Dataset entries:
⟨
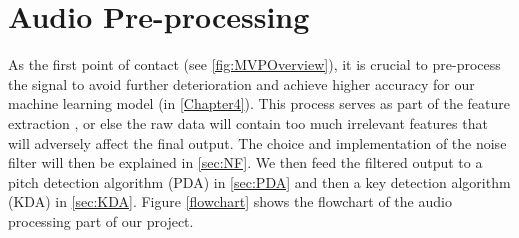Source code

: \chapter{Audio Pre-processing} %
\label{Chapter5} %
As the first point of contact (see \cref{fig:MVPOverview}), it is crucial to pre-process the signal to avoid further deterioration
and achieve higher accuracy for our machine learning model (in \cref{Chapter4}). This process serves as part of the feature extraction 
, or else the raw data will contain too much irrelevant features that will adversely affect the final output. 
The choice and implementation of the noise filter will then be explained in \cref{sec:NF}. We then feed the filtered output 
to a pitch detection algorithm (PDA) in \cref{sec:PDA} and then a key detection algorithm (KDA) in \cref{sec:KDA}.
Figure \cref{flowchart} shows the flowchart of the audio processing part of our project.

        
        

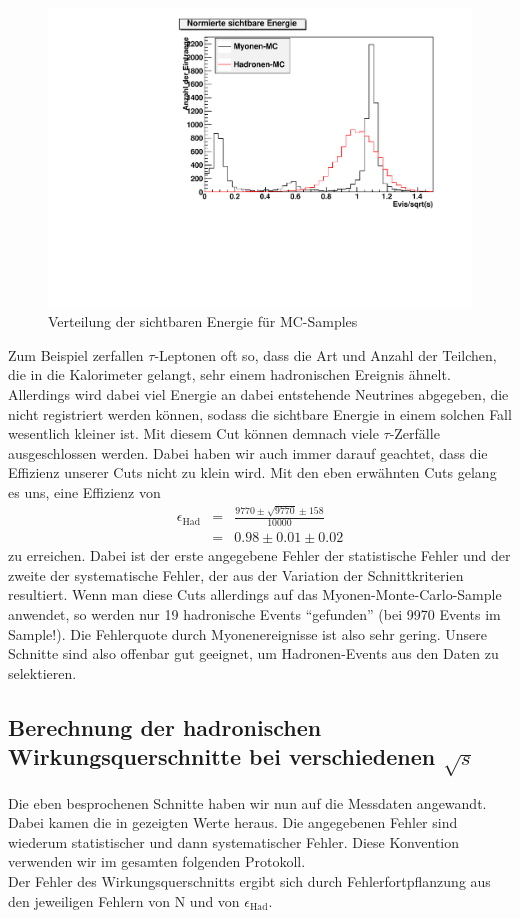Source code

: \begin{figure}[htb]
	\centering
	\includegraphics[width=1\columnwidth,keepaspectratio]{Evisvgl_mc.pdf}
	\caption{Verteilung der sichtbaren Energie für MC-Samples}
	\label{fig:Evisvgl_mc}
\end{figure}
Zum Beispiel zerfallen $\tau$-Leptonen oft so, dass die Art und Anzahl der Teilchen, die in die Kalorimeter gelangt, sehr einem hadronischen Ereignis ähnelt. Allerdings wird dabei viel Energie an dabei entstehende Neutrines abgegeben, die nicht registriert werden können, sodass die sichtbare Energie in einem solchen Fall wesentlich kleiner ist. Mit diesem Cut können demnach viele $\tau$-Zerfälle ausgeschlossen werden. Dabei haben wir auch immer darauf geachtet, dass die Effizienz unserer Cuts nicht zu klein wird. Mit den eben erwähnten Cuts gelang es uns, eine Effizienz von
\begin{eqnarray}
\epsilon_\mathrm{Had} &=& \frac{9770 \pm \sqrt{9770} \pm 158}{10000}\\
\nonumber &=& 0.98 \pm 0.01 \pm 0.02
\end{eqnarray}
zu erreichen. Dabei ist der erste angegebene Fehler der statistische Fehler und der zweite der systematische Fehler, der aus der Variation der Schnittkriterien resultiert. Wenn man diese Cuts allerdings auf das Myonen-Monte-Carlo-Sample anwendet, so werden nur 19 hadronische Events ``gefunden'' (bei 9970 Events im Sample!). Die Fehlerquote durch Myonenereignisse ist also sehr gering. Unsere Schnitte sind also offenbar gut geeignet, um Hadronen-Events aus den Daten zu selektieren.

\subsection{Berechnung der hadronischen Wirkungsquerschnitte bei verschiedenen $\sqrt{s}$}
Die eben besprochenen Schnitte haben wir nun auf die Messdaten angewandt. Dabei kamen die in  gezeigten Werte heraus. Die angegebenen Fehler sind wiederum statistischer und dann systematischer Fehler. Diese Konvention verwenden wir im gesamten folgenden Protokoll.\\
Der Fehler des Wirkungsquerschnitts ergibt sich durch Fehlerfortpflanzung aus den jeweiligen Fehlern von N und von $\epsilon_\mathrm{Had}$.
⟩
• ASSIGNED TASK: Pictures do not go in the copy; print every entry exactly as it stands.

• SOLUTION TO THE EXERCISE:
Source code

: \chapter{Audio Pre-processing} %
\label{Chapter5} %
As the first point of contact (see \cref{fig:MVPOverview}), it is crucial to pre-process the signal to avoid further deterioration
and achieve higher accuracy for our machine learning model (in \cref{Chapter4}). This process serves as part of the feature extraction 
, or else the raw data will contain too much irrelevant features that will adversely affect the final output. 
The choice and implementation of the noise filter will then be explained in \cref{sec:NF}. We then feed the filtered output 
to a pitch detection algorithm (PDA) in \cref{sec:PDA} and then a key detection algorithm (KDA) in \cref{sec:KDA}.
Figure \cref{flowchart} shows the flowchart of the audio processing part of our project.

        
        

Source code

: \begin{figure}[htb]
	\centering
	\includegraphics[width=1\columnwidth,keepaspectratio]{Evisvgl_mc.pdf}
	\caption{Verteilung der sichtbaren Energie für MC-Samples}
	\label{fig:Evisvgl_mc}
\end{figure}
Zum Beispiel zerfallen $\tau$-Leptonen oft so, dass die Art und Anzahl der Teilchen, die in die Kalorimeter gelangt, sehr einem hadronischen Ereignis ähnelt. Allerdings wird dabei viel Energie an dabei entstehende Neutrines abgegeben, die nicht registriert werden können, sodass die sichtbare Energie in einem solchen Fall wesentlich kleiner ist. Mit diesem Cut können demnach viele $\tau$-Zerfälle ausgeschlossen werden. Dabei haben wir auch immer darauf geachtet, dass die Effizienz unserer Cuts nicht zu klein wird. Mit den eben erwähnten Cuts gelang es uns, eine Effizienz von
\begin{eqnarray}
\epsilon_\mathrm{Had} &=& \frac{9770 \pm \sqrt{9770} \pm 158}{10000}\\
\nonumber &=& 0.98 \pm 0.01 \pm 0.02
\end{eqnarray}
zu erreichen. Dabei ist der erste angegebene Fehler der statistische Fehler und der zweite der systematische Fehler, der aus der Variation der Schnittkriterien resultiert. Wenn man diese Cuts allerdings auf das Myonen-Monte-Carlo-Sample anwendet, so werden nur 19 hadronische Events ``gefunden'' (bei 9970 Events im Sample!). Die Fehlerquote durch Myonenereignisse ist also sehr gering. Unsere Schnitte sind also offenbar gut geeignet, um Hadronen-Events aus den Daten zu selektieren.

\subsection{Berechnung der hadronischen Wirkungsquerschnitte bei verschiedenen $\sqrt{s}$}
Die eben besprochenen Schnitte haben wir nun auf die Messdaten angewandt. Dabei kamen die in  gezeigten Werte heraus. Die angegebenen Fehler sind wiederum statistischer und dann systematischer Fehler. Diese Konvention verwenden wir im gesamten folgenden Protokoll.\\
Der Fehler des Wirkungsquerschnitts ergibt sich durch Fehlerfortpflanzung aus den jeweiligen Fehlern von N und von $\epsilon_\mathrm{Had}$.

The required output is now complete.